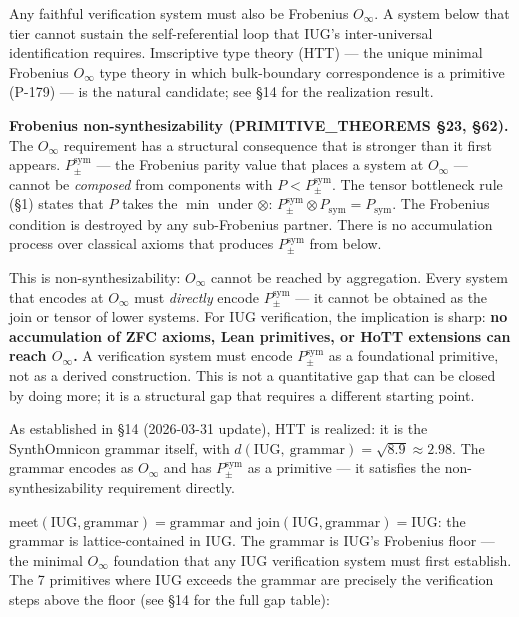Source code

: \documentclass[10pt,a4paper]{article}
\newcommand{\pilcrow}{\S}
\begin{document}
Any faithful verification system must also be Frobenius $O_{\infty}$.
A system below that tier cannot sustain the self-referential loop that IUG's inter-universal
identification requires.
Imscriptive type theory (HTT) --- the unique minimal Frobenius $O_{\infty}$ type theory
in which bulk-boundary correspondence is a primitive (P-179) --- is the natural candidate;
see \S14 for the realization result.

\textbf{Frobenius non-synthesizability (PRIMITIVE\_THEOREMS \pilcrow{}23, \pilcrow{}62).}
The $O_{\infty}$ requirement has a structural consequence that is stronger than it first appears.
$P_{\pm}^{\text{sym}}$ --- the Frobenius parity value that places a system at $O_{\infty}$ ---
cannot be \emph{composed} from components with $P < P_{\pm}^{\text{sym}}$.
The tensor bottleneck rule (\S1) states that $P$ takes the $\min$ under $\otimes$:
$P_{\pm}^{\text{sym}} \otimes P_\text{sym} = P_\text{sym}$.
The Frobenius condition is destroyed by any sub-Frobenius partner.
There is no accumulation process over classical axioms that produces $P_{\pm}^{\text{sym}}$
from below.

This is non-synthesizability: $O_{\infty}$ cannot be reached by aggregation.
Every system that encodes at $O_{\infty}$ must \emph{directly} encode $P_{\pm}^{\text{sym}}$
--- it cannot be obtained as the join or tensor of lower systems.
For IUG verification, the implication is sharp:
\textbf{no accumulation of ZFC axioms, Lean primitives, or HoTT extensions can reach
$O_{\infty}$.}
A verification system must encode $P_{\pm}^{\text{sym}}$ as a foundational primitive,
not as a derived construction.
This is not a quantitative gap that can be closed by doing more; it is a structural gap
that requires a different starting point.

As established in \S14 (2026-03-31 update), HTT is realized: it is the SynthOmnicon grammar
itself, with $d(\text{IUG},\ \text{grammar}) = \sqrt{8.9} \approx 2.98$.
The grammar encodes as $O_{\infty}$ and has $P_{\pm}^{\text{sym}}$ as a primitive ---
it satisfies the non-synthesizability requirement directly.

$\text{meet}(\text{IUG}, \text{grammar}) = \text{grammar}$ and
$\text{join}(\text{IUG}, \text{grammar}) = \text{IUG}$: the grammar is lattice-contained
in IUG.
The grammar is IUG's Frobenius floor --- the minimal $O_{\infty}$ foundation that any IUG
verification system must first establish.
The 7 primitives where IUG exceeds the grammar are precisely the
verification steps above the floor (see \S14 for the full gap table):
\end{document}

-- WHAT THE TASK REQUIRES --
Retype the data exactly; images stay out.

-- TASK ANSWER --
Source code

: \documentclass[10pt,a4paper]{article}
\newcommand{\pilcrow}{\S}
\begin{document}
Any faithful verification system must also be Frobenius $O_{\infty}$.
A system below that tier cannot sustain the self-referential loop that IUG's inter-universal
identification requires.
Imscriptive type theory (HTT) --- the unique minimal Frobenius $O_{\infty}$ type theory
in which bulk-boundary correspondence is a primitive (P-179) --- is the natural candidate;
see \S14 for the realization result.

\textbf{Frobenius non-synthesizability (PRIMITIVE\_THEOREMS \pilcrow{}23, \pilcrow{}62).}
The $O_{\infty}$ requirement has a structural consequence that is stronger than it first appears.
$P_{\pm}^{\text{sym}}$ --- the Frobenius parity value that places a system at $O_{\infty}$ ---
cannot be \emph{composed} from components with $P < P_{\pm}^{\text{sym}}$.
The tensor bottleneck rule (\S1) states that $P$ takes the $\min$ under $\otimes$:
$P_{\pm}^{\text{sym}} \otimes P_\text{sym} = P_\text{sym}$.
The Frobenius condition is destroyed by any sub-Frobenius partner.
There is no accumulation process over classical axioms that produces $P_{\pm}^{\text{sym}}$
from below.

This is non-synthesizability: $O_{\infty}$ cannot be reached by aggregation.
Every system that encodes at $O_{\infty}$ must \emph{directly} encode $P_{\pm}^{\text{sym}}$
--- it cannot be obtained as the join or tensor of lower systems.
For IUG verification, the implication is sharp:
\textbf{no accumulation of ZFC axioms, Lean primitives, or HoTT extensions can reach
$O_{\infty}$.}
A verification system must encode $P_{\pm}^{\text{sym}}$ as a foundational primitive,
not as a derived construction.
This is not a quantitative gap that can be closed by doing more; it is a structural gap
that requires a different starting point.

As established in \S14 (2026-03-31 update), HTT is realized: it is the SynthOmnicon grammar
itself, with $d(\text{IUG},\ \text{grammar}) = \sqrt{8.9} \approx 2.98$.
The grammar encodes as $O_{\infty}$ and has $P_{\pm}^{\text{sym}}$ as a primitive ---
it satisfies the non-synthesizability requirement directly.

$\text{meet}(\text{IUG}, \text{grammar}) = \text{grammar}$ and
$\text{join}(\text{IUG}, \text{grammar}) = \text{IUG}$: the grammar is lattice-contained
in IUG.
The grammar is IUG's Frobenius floor --- the minimal $O_{\infty}$ foundation that any IUG
verification system must first establish.
The 7 primitives where IUG exceeds the grammar are precisely the
verification steps above the floor (see \S14 for the full gap table):
\end{document}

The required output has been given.